As Francis' ongoing "reinvention" of the Synod continues, the circuli have become an ever more critical piece of the gathering: first to show which of the "markers" laid down in the interventions have resonated with the assembly at large; and from there, in indicating which facets of the talks (both in terms of broad issues and specific proposals) will be integrated into the Final Document, whose paragraph-by-paragraph votes – each requiring two-thirds passage – can now be enacted as a text of the "ordinary Magisterium of the Successor of Peter" on its own should the Pope so wish.
While such a scenario was always able to be the case given the pontiff's "full, immediate, and universal ordinary" authority by virtue of the Petrine office, the provisions of Episcopalis Communio – Francis' revised 2018 norms on the Synod – make that potentiality explicit. Ergo, today's reports are anything but busywork... and when they call, as one group did today, for “a church that breaks down borders,” there’s little choice but to take notice.

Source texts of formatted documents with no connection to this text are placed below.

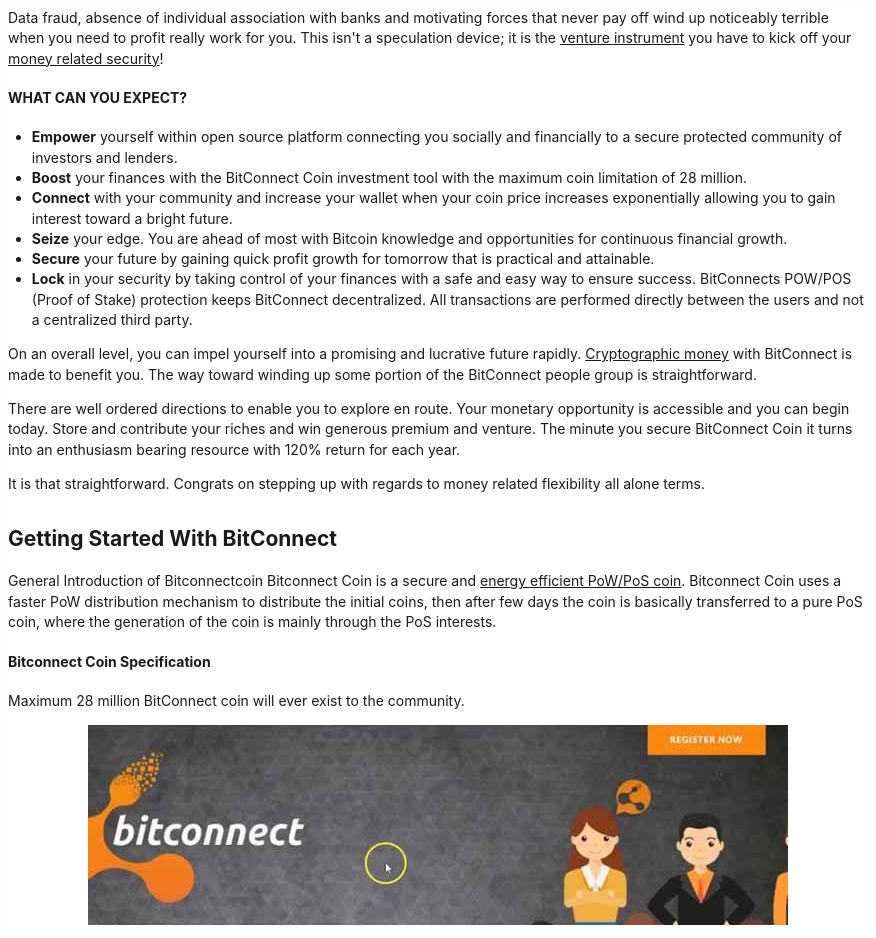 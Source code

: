 <p>Data fraud, absence of individual association with banks and motivating forces that never pay off wind up noticeably terrible when you need to profit really work for you. This isn't a speculation device; it is the <a href="/video-investing-education-instead-speculation/">venture instrument</a> you have to kick off your <a href="/video-bubble-boy-sewer-rat/">money related security</a>!</p>

<h4>WHAT CAN YOU EXPECT?</h4>

<ul>
<li><b>Empower</b> yourself within open source platform connecting you socially and financially to a secure protected community of investors and lenders. </li>
<li><b>Boost</b> your finances with the BitConnect Coin investment tool with the maximum coin limitation of 28 million. </li>
<li><b>Connect</b> with your community and increase your wallet when your coin price increases exponentially allowing you to gain interest toward a bright future. </li>
<li><b>Seize</b> your edge. You are ahead of most with Bitcoin knowledge and opportunities for continuous financial growth. </li>
<li><b>Secure</b> your future by gaining quick profit growth for tomorrow that is practical and attainable. </li>
<li><b>Lock</b> in your security by taking control of your finances with a safe and easy way to ensure success. BitConnects POW/POS (Proof of Stake) protection keeps BitConnect decentralized. All transactions are performed directly between the users and not a centralized third party. </li>
</ul>

<p>On an overall level, you can impel yourself into a promising and lucrative future rapidly. <a href="/bitcoin-venture-investing/">Cryptographic money</a> with BitConnect is made to benefit you. The way toward winding up some portion of the BitConnect people group is straightforward. </p>

<p>There are well ordered directions to enable you to explore en route. Your monetary opportunity is accessible and you can begin today. Store and contribute your riches and win generous premium and venture. The minute you secure BitConnect Coin it turns into an enthusiasm bearing resource with 120% return for each year. </p>

<p>It is that straightforward. Congrats on stepping up with regards to money related flexibility all alone terms.</p>

<h2 id="getting">Getting Started With BitConnect</h2>

<p>General Introduction of Bitconnectcoin Bitconnect Coin is a secure and <a href="/video-immutability-proof-of-work/">energy efficient PoW/PoS coin</a>. Bitconnect Coin uses a faster PoW distribution mechanism to distribute the initial coins, then after few days the coin is basically transferred to a pure PoS coin, where the generation of the coin is mainly through the PoS interests.</p>

<h4>Bitconnect Coin Specification</h4>

<p>Maximum 28 million BitConnect coin will ever exist to the community.</p>

<center><img src="/images/bcc-002.jpg" alt="bcc coin"></center>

On a key process-front, given the ever-changing methodology of the Synod, today's reports will be the lone contribution from the circuli minores in the course of the three-week event – by contrast, last year's Synod on Youth saw the groups submit three summaries each. However, the timeline on those made for hellish circumstances both for the realtori (spokesmen) of the groups as they scrambled amid deadlines, as well as for the drafting team for the Final Document, which needed to work the flood of input into their ultimate product. (Relatedly, such is the chaos surrounding the process-tweaks– and these days as a whole – that, as of earlier this week, at least one Synod official didn't know how many rounds of circuli reports there'd be this time around... but now we know, and the answer makes today's product all the more significant.)

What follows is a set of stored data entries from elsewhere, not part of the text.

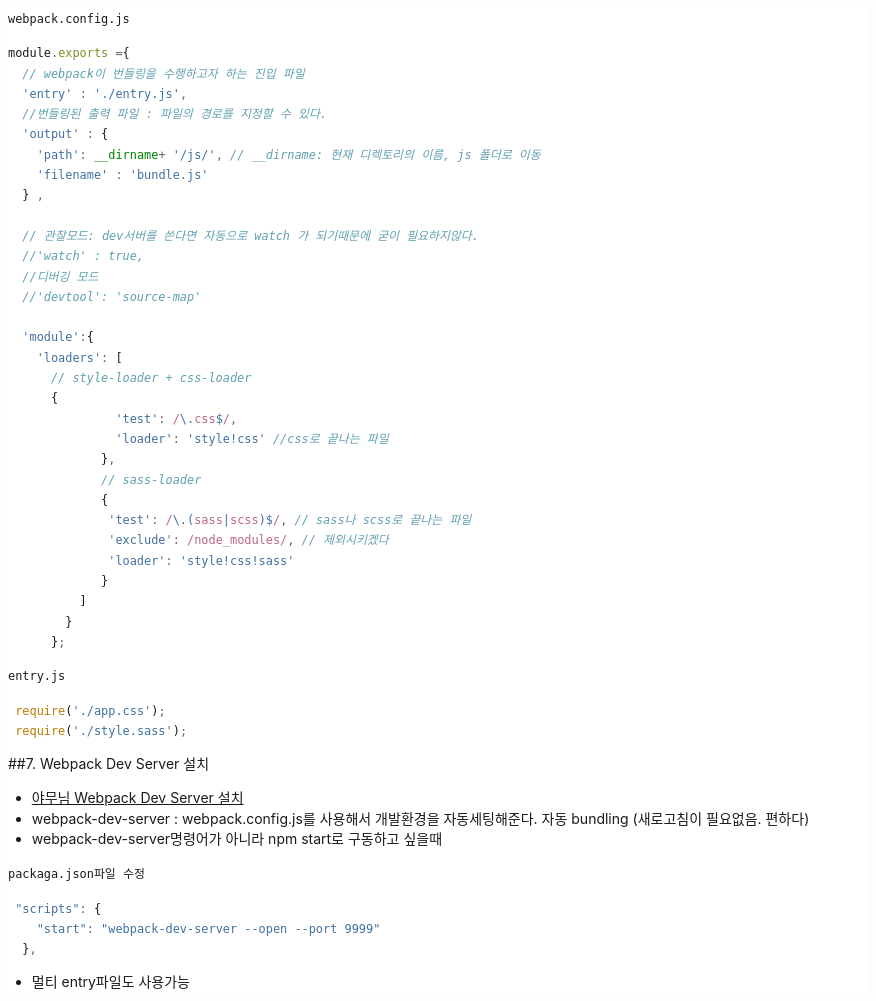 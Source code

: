 `webpack.config.js`
```js
module.exports ={
  // webpack이 번들링을 수행하고자 하는 진입 파일
  'entry' : './entry.js',
  //번들링된 출력 파일 : 파일의 경로를 지정할 수 있다.
  'output' : {
    'path': __dirname+ '/js/', // __dirname: 현재 디렉토리의 이름, js 폴더로 이동
    'filename' : 'bundle.js'
  } ,

  // 관찰모드: dev서버를 쓴다면 자동으로 watch 가 되기때문에 굳이 필요하지않다.
  //'watch' : true,
  //디버깅 모드
  //'devtool': 'source-map'

  'module':{
    'loaders': [
      // style-loader + css-loader
      {
               'test': /\.css$/,
               'loader': 'style!css' //css로 끝나는 파일
             },
             // sass-loader
             {
              'test': /\.(sass|scss)$/, // sass나 scss로 끝나는 파일
              'exclude': /node_modules/, // 제외시키겠다
              'loader': 'style!css!sass'
             }
          ]
        }
      };
```
`entry.js`
```js
 require('./app.css');
 require('./style.sass');
```

##7. Webpack Dev Server 설치
- [야무님 Webpack Dev Server 설치](https://github.com/yamoo9/FDS/blob/master/2nd/DAY30/Webpack/webpack.md#5-webpack-dev-server-설치)
- webpack-dev-server
   : webpack.config.js를 사용해서 개발환경을 자동세팅해준다. 자동 bundling (새로고침이 필요없음. 편하다)
- webpack-dev-server명령어가 아니라 npm start로 구동하고 싶을때

`packaga.json파일 수정`
```js
 "scripts": {
    "start": "webpack-dev-server --open --port 9999"
  },
```
- 멀티 entry파일도 사용가능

In terms of the reports' content, as Whispers has telegraphed for quite some time – and as the nuggets emerging from the Aula have gleaned anew over the last 10 days – the foundations are indeed being laid for a cultural ground-shift. And that today's unsurprising prime proposal – for a full-on "Amazonian rite" to reflect the unique "liturgical, theological, disciplinary and spiritual" aspects of the nine-country region – was presented at the Vatican's daily press briefing by no less than the Italian Archbishop Rino Fisichella, the Curia's New Evangelization Czar (whose office is charged by statute with the promotion of the Catechism of the Catholic Church), essentially said it all.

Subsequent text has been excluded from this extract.